After it was revealed here that a submission process had been activated (‘Fire centre boost’, 27 September), Nationals emergency services spokesman Colin de Grussa dubbed the process “shambolic”.
He lamented that local governments had just a month to prepare submissions and there had been no official statement.
South West Liberal MLC Steve Thomas, who has done more than any other MP to see the centre gets located in either the Great Southern or Southwest, was just as candid.
After The Weekender on October 10 alerted him to a formal statement on the process issued by DFES that day, he asked Emergency Services Minister Fran Logan in Parliament if the Government had tried to minimise awareness to reduce the chances of regional areas applying.

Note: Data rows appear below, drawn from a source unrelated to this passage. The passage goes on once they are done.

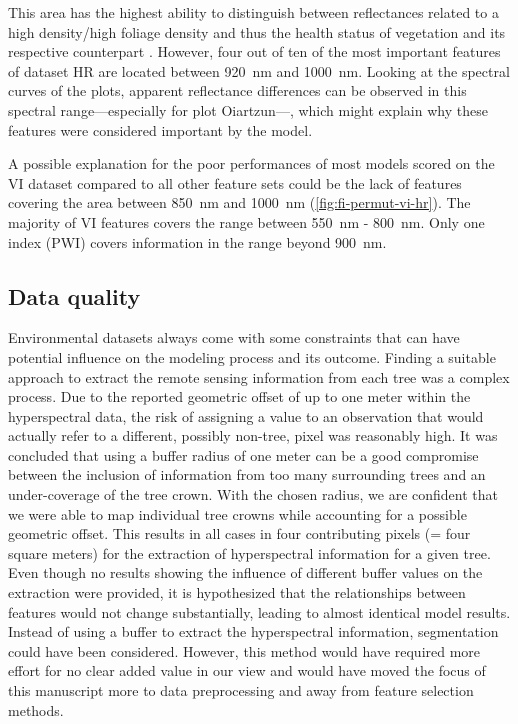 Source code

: \documentclass[remotesensing,article,submit,moreauthors,pdftex]{Definitions/mdpi}
\begin{document}
This area has the highest ability to distinguish between reflectances related to a high density/high foliage density and thus the health status of vegetation and its respective counterpart \cite{horler1983}.
However, four out of ten of the most important features of dataset HR are located between 920~nm and 1000~nm.
Looking at the spectral curves of the plots, apparent reflectance differences can be observed in this spectral range---especially for plot Oiartzun---, which might explain why these features were considered important by the model.

A possible explanation for the poor performances of most models scored on the VI dataset compared to all other feature sets could be the lack of features covering the area between 850~nm and 1000~nm (\autoref{fig:fi-permut-vi-hr}).
The majority of VI features covers the range between 550~nm - 800~nm.
Only one index (PWI) covers information in the range beyond 900~nm.

\subsection{Data quality}
\label{subsec:data-quality}

Environmental datasets always come with some constraints that can have potential influence on the modeling process and its outcome.
Finding a suitable approach to extract the remote sensing information from each tree was a complex process.
Due to the reported geometric offset of up to one meter within the hyperspectral data, the risk of assigning a value to an observation that would actually refer to a different, possibly non-tree, pixel was reasonably high.
It was concluded that using a buffer radius of one meter can be a good compromise between the inclusion of information from too many surrounding trees and an under-coverage of the tree crown.
With the chosen radius, we are confident that we were able to map individual tree crowns while accounting for a possible geometric offset.
This results in all cases in four contributing pixels (= four square meters) for the extraction of hyperspectral information for a given tree.
Even though no results showing the influence of different buffer values on the extraction were provided, it is hypothesized that the relationships between features would not change substantially, leading to almost identical model results.
Instead of using a buffer to extract the hyperspectral information, segmentation could have been considered.
However, this method would have required more effort for no clear added value in our view and would have moved the focus of this manuscript more to data preprocessing and away from feature selection methods.
\end{document}
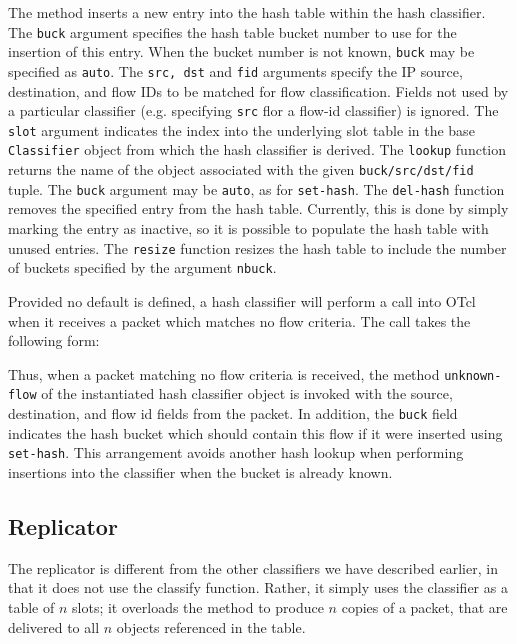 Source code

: {{The  method inserts a new entry into the hash
table within the hash classifier.
The {\tt buck} argument specifies the hash table bucket number
to use for the insertion of this entry.
When the bucket number is not known, {\tt buck} may be specified
as {\tt auto}. 
The {\tt src, dst} and {\tt fid} arguments specify the IP source,
destination, and flow IDs to be matched for flow classification.
Fields not used by a particular classifier (e.g. specifying {\tt src}
flor a flow-id classifier) is ignored.
The {\tt slot} argument indicates the index into the underlying
slot table in the base {\tt Classifier} object from which
the hash classifier is derived.
The {\tt lookup} function returns the name of the object
associated with the given {\tt buck/src/dst/fid} tuple.
The {\tt buck} argument may be {\tt auto}, as for {\tt set-hash}.
The {\tt del-hash} function removes the specified entry from
the hash table.
Currently, this is done by simply marking the entry as inactive,
so it is possible to populate the hash table with unused entries.
The {\tt resize} function resizes the hash table to include
the number of buckets specified by the argument {\tt nbuck}.

Provided no default is defined, a hash classifier will
perform a call into OTcl when it
receives a packet which matches no flow criteria.
The call takes the following form:
Thus, when a packet matching no flow criteria is received,
the method {\tt unknown-flow} of the instantiated hash classifier
object is invoked with the source, destination, and flow id
fields from the packet.
In addition, the {\tt buck} field indicates the hash bucket
which should contain this flow if it were inserted using
{\tt set-hash}.  This arrangement avoids another hash
lookup when performing insertions into the classifier when the
bucket is already known.

\subsection{Replicator}
\label{sec:node:replicator}

The replicator is different from the other classifiers
we have described earlier,
in that it does not use the classify function.
Rather, it simply uses the classifier as a table of $n$ slots;
it overloads the  method to produce $n$ copies
of a packet, that are delivered to all $n$ objects referenced in the table.

}}
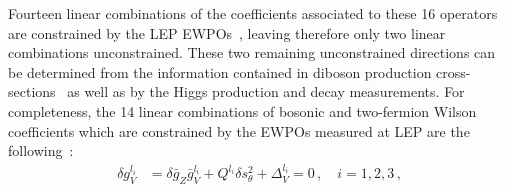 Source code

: Fourteen linear combinations of the coefficients associated to these 16 operators  
are constrained by the LEP EWPOs~\cite{Falkowski:2014tna},
leaving therefore only two linear combinations unconstrained. 
%
These two remaining unconstrained directions  can be
determined  from the information contained in
diboson production cross-sections~\cite{Grojean:2006nn,Alonso:2013hga,Brivio:2017bnu}
as well as by the Higgs production and decay measurements.
{ 
For completeness, the 14 linear combinations of bosonic and two-fermion Wilson coefficients 
which are constrained by the EWPOs measured at LEP are the following~\cite{Brivio:2017bnu}:
\begin{align}
\nonumber
\delta g_{V}^{l_i}&=\delta \bar{g}_{Z} \bar{g}_{V}^{l_i}+Q^{l_i} \delta s_{\theta}^{2}+\Delta_{V}^{l_i} = 0\, , \quad i=1,2,3\, , \\\nonumber

\end{align}}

In the shortest possible response, Mr Logan answered: “No”.
Before that, Mr Logan confirmed that no media statement had been released to signal the opening of the process.
He said all eligible local governments had been advised via the WA Local Government Association, and advertisements placed in a metropolitan newspaper on September 29 and October 3.

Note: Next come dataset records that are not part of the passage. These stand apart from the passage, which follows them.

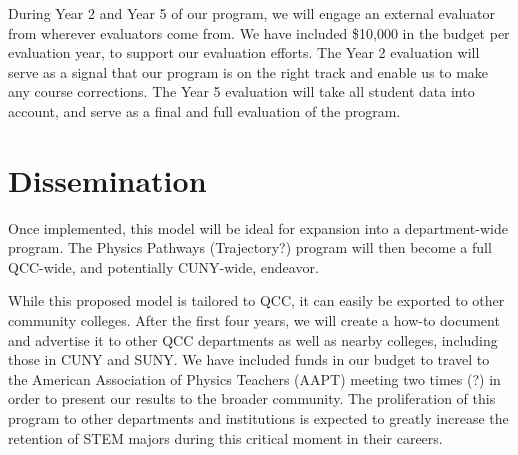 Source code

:\documentclass[12pt]{article}
\newcommand\new[1]{{\color{blue}#1}}
\begin{document}
During Year 2 and Year 5 of our program, we will engage an external evaluator from \new{wherever evaluators come from.}  We have included \$10,000 in the budget per evaluation year, to support our evaluation efforts.  The Year 2 evaluation will serve as a signal that our program is on the right track and enable us to make any course corrections.  The Year 5 evaluation will take all student data into account, and serve as a final and full evaluation of the program.

\section{Dissemination}

Once implemented, this model will be ideal for expansion into a department-wide program.  
The Physics Pathways (Trajectory?) program will then become a full QCC-wide, and potentially CUNY-wide, endeavor.

While this proposed model is tailored to QCC, it can easily be exported to other community colleges.  After the first four years, we will create a how-to document and advertise it to other QCC departments as well as nearby colleges, including those in CUNY and SUNY.  We have included funds in our budget to travel to the American Association of Physics Teachers (AAPT) meeting \new{two times (?)} in order to present our results to the broader community.  The proliferation of this program to other departments and institutions is expected to greatly increase the retention of STEM majors during this critical moment in their careers.
\end{document}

WALGA President Lynne Craigie confirmed that on September 25 her organisation sent an email to the CEOs of all local governments in the South West Land Division.
Both Mr Stewart and Mr Camins said they had learned of the process from WALGA.
The Weekender asked Mr Logan’s office why DFES used WALGA as an intermediary, and was referred to Department media officials who failed to meet our deadline.
Dr Thomas said WALGA was an important group, but not a government organisation.
“To suggest that WALGA is the distribution point is a complete abrogation of government responsibility,” he said.
“In September when the process went up, that was a major Government policy and that should have been a major Government media statement followed up by a major DFES statement.
“There needs to be a truly open and competitive process.”
Also unanswered were Weekender questions about Mr de Grussa’s “shambolic” charge, whether the RFP process would result in a recommended location or locations, and if results of the process will be publicly advertised and incorporated into a Cabinet submission.
The Nationals’ Member for Agricultural Region Martin Aldridge this week said the centre should be located at the Muresk Institute near Northam.
Dr Thomas said Northam was the “wrong place”.
“Apart from the fact it is in a Nationals electorate, Northam in my view is not close enough to a population within a forest,” he said.
He said Pinjarra and Waroona, or a combination of both, intended to apply.
“I know Collie is interested, Bunbury is interested, possibly piggy-backed with Dardanup or Collie or both,” he added.
“Busselton has a couple of good possible locations as well, and there’s a fair amount of State forest there.
“Manjimup is a fairly obvious regional central point in the middle of the heartland of the forest territory, and it will submit.”
Dr Thomas also said the Lower Great Southern would lodge a competitive bid.
“To me, those are the five strong options, on the assumption you don’t just stick it in Perth,” he said.